Well, times have changed - for some. The condominium market has
recovered in a major way. There is a rush on to acquire and renovate
almost any building within a reasonable walking distance to City Hall.
As the Philadelphia Inquirer just reported (October 22): "Anywhere
near Center City is fair game.
Few buildings, it seems, are
being ruled out for conversion." Among the buildings undergoing
renovation for residential use are a former shoe factory, a closed
parochial school (with highly valued off-street parking) and buildings
that had gone through a series of foreclosures during the recessionary
1980s. In one existing condominium, a one-bedroom unit that had been
priced around $35,000 in the mid-1990s recently sold for $125,000. In
another condominium in the heart of the Old City units have jumped
from under $100,000 to $225,000 during the same period.
Philadelphia has lost roughly 10 percent of its 1990 population. As
older residents die, there are fewer and fewer people interested in
acquiring the homes that become available. One reason is that the
title to many properties is uncertain. To avoid loss of Medicare
benefits, many lower income households transferred title to properties
to children or other relatives. Another reason is that many of these
homes are located in neighborhoods troubled by violent crime, arson,
homes that are collapsing due to weather damage, inadequate public
services and schools that must spend as much on security and dealing
with dysfunctional families as on student education. Estimates vary,
but to say that some 40,000 residential structures are vacant and
uninhabitable is not an exaggeration.
Among the real estate professionals and bankers, the demand for
Center City real estate and the rising prices means business is good.
Yet, there is an appreciation for how quickly the current boom could
end. A significant proportion of the funds people are using to make
down payments on these properties is coming from gains in the stock
market - gains we are seeing can disappear virtually overnight.

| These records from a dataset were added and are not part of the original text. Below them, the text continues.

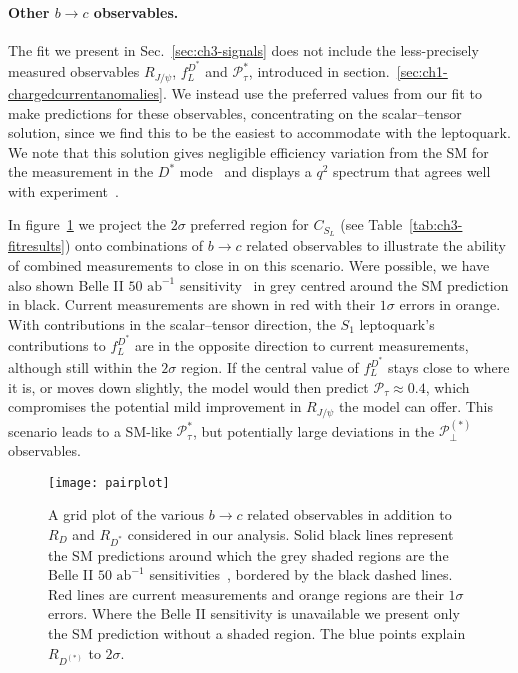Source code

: \paragraph{Other $b \to c$ observables.} The fit we present in
Sec.~\ref{sec:ch3-signals} does not include the less-precisely measured
observables $R_{J/\psi}$, $f_L^{D^*}$ and $\mathcal{P}_\tau^*$, introduced in
section.~\ref{sec:ch1-chargedcurrentanomalies}. We instead use the preferred
values from our fit to make predictions for these observables, concentrating on
the scalar--tensor solution, since we find this to be the easiest to accommodate
with the leptoquark. We note that this solution gives negligible efficiency
variation from the SM for the measurement in the $D^*$ mode~\cite{Sato:2016svk}
and displays a $q^2$ spectrum that agrees well with
experiment~\cite{Freytsis:2015qca}.

In figure~\ref{fig:ch3-btocpredictions} we project the $2\sigma$ preferred
region for $C_{S_L}$ (see Table~\ref{tab:ch3-fitresults}) onto combinations of
$b \to c$ related observables to illustrate the ability of combined measurements
to close in on this scenario. Were possible, we have also shown Belle II
$50 \text{ ab}^{-1}$ sensitivity~\cite{Alonso:2017ktd} in grey centred around
the SM prediction in black. Current measurements are shown in red with their
$1 \sigma$ errors in orange. With contributions in the scalar--tensor direction,
the $S_{1}$ leptoquark's contributions to $f_L^{D^*}$ are in the opposite
direction to current measurements, although still within the $2\sigma$ region.
If the central value of $f_L^{D^*}$ stays close to where it is, or moves down
slightly, the model would then predict $\mathcal{P}_\tau \approx 0.4$, which
compromises the potential mild improvement in $R_{J/\psi}$ the model can offer.
This scenario leads to a SM-like $\mathcal{P}_{\tau}^*$, but potentially large
deviations in the $\mathcal{P}_{\perp}^{(*)}$ observables.

\begin{figure}[t]
  \centering
  \texttt{[image: pairplot]}
  \caption[A grid plot of the various $b \to c$ related observables in addition
  to $R_{D}$ and $R_{D^*}$ considered in our analysis.]{A grid plot of the
    various $b \to c$ related observables in addition to $R_{D}$ and $R_{D^*}$
    considered in our analysis. Solid black lines represent the SM predictions
    around which the grey shaded regions are the Belle II $50 \text{ ab}^{-1}$
    sensitivities~\cite{Alonso:2017ktd}, bordered by the black dashed lines. Red
    lines are current measurements and orange regions are their $1\sigma$
    errors. Where the Belle II sensitivity is unavailable we present only the SM
    prediction without a shaded region. The blue points explain $R_{D^{(*)}}$ to
    $2 \sigma$.}
  \label{fig:ch3-btocpredictions}
\end{figure}


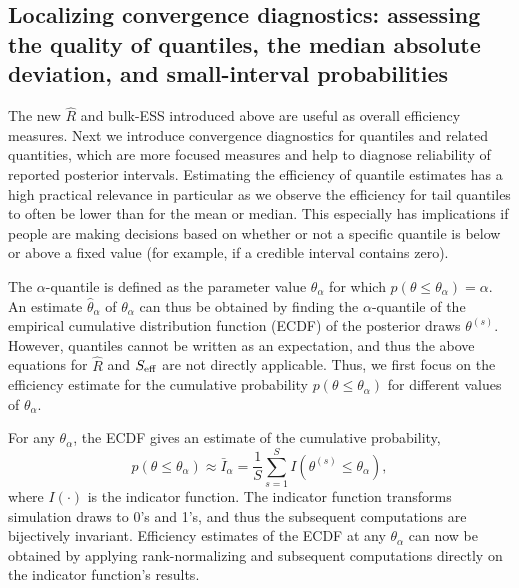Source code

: \documentclass[american,]{article}
\theoremstyle{definition}
\begin{document}
\hypertarget{convergence-diagnostics-for-quantiles}{%
\subsection{Localizing convergence diagnostics: assessing the quality of quantiles, the median absolute deviation, and small-interval probabilities }\label{convergence-diagnostics-for-quantiles}}

The new \(\widehat{R}\) and bulk-ESS introduced above are useful as overall efficiency
measures. Next we introduce
convergence diagnostics for quantiles and related quantities, which are more focused measures and help to diagnose reliability of  reported
posterior intervals. Estimating
the efficiency of quantile estimates has a high practical
relevance in particular as we observe the efficiency for tail quantiles
to often be lower than for the mean or median.  This especially has implications
if people are making decisions based on whether or not a specific quantile
is below or above a fixed value (for example, if a credible interval contains zero).

The \(\alpha\)-quantile
is defined as the parameter value \(\theta_\alpha\) for which
\(p(\theta \leq \theta_\alpha) = \alpha\). An estimate
\(\hat{\theta}_\alpha\) of \(\theta_\alpha\) can thus be obtained by
finding the \(\alpha\)-quantile of the empirical cumulative distribution function (ECDF) of the
posterior draws \(\theta^{(s)}\). However, quantiles cannot be written
as an expectation, and thus the above equations for \(\widehat{R}\) and
\(S_{\rm eff}\) are not directly applicable. Thus, we first focus on the
efficiency estimate for the cumulative probability
\(p(\theta \leq \theta_\alpha)\) for different values of
\(\theta_\alpha\).

For any \(\theta_\alpha\), the ECDF gives an estimate of the cumulative
probability,
\begin{equation}
p(\theta \leq \theta_\alpha) \approx \bar{I}_\alpha = \frac{1}{S}\sum_{s=1}^S
I(\theta^{(s)} \leq\theta_\alpha),
\end{equation}
where \(I(\cdot)\) is the indicator function. The indicator function
transforms simulation draws to 0's and 1's, and thus the subsequent
computations are bijectively invariant. Efficiency estimates of the ECDF
at any \(\theta_\alpha\) can now be obtained by applying
rank-normalizing and subsequent computations directly on the indicator
function's results.
\end{document}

Long before I arrived in Philadelphia and eventually came into
contact with George Collins and others associated with the Henry
George School, the Georgist residents of Philadelphia kept trying to
get elected officials and civic leaders to recognize the wisdom and
justice in Henry George's proposals. Despite the fact that the state
constitution provides Philadelphia with the authority to exempt
property improvements from taxation and raise all or some of its
needed revenue by collecting location rent, there has been little
support for the proposal up to this point. A few years after I became
involved (but for which I can claim no credit) one member of City
Council, James Tayoun, stepped forward to introduce a bill that would
add Philadelphia to the list of Pennsylvania cities going "two
rate." The bill never made it out of committee, Tayoun was (for
other reasons) forced to resign. That was more than fifteen years ago,
and although our efforts have continued as opportunities arose,
goods-producing and service-producing Philadelphians continue to
absorb the burden of heavy taxation on wages, on homes and on commerce
while low effective tax rates on location rents left the dysfunctional
land market untouched.
There is reason to believe the end to this Philadelphia Story may
turn out to be joyful. First, there is the mounting outside evidence
in favor of shifting the tax burden off of improvements. Sometime in
2001 the offices of the Henry George Foundation of America and the
Center for the Study of Economics will be moving to Philadelphia from
Columbia, Maryland. Environmentalists are coming to appreciate the
power of the "tax shift" as a response to sprawl, an issue
gaining considerable attention among activists, academics, planners
and officials throughout the Philadelphia metropolitan area. In the
meantime, Philadelphia's land prices are rising sharply in some parts
of the city, while in many distressed areas, even an offer of free
land is not enough to entice development.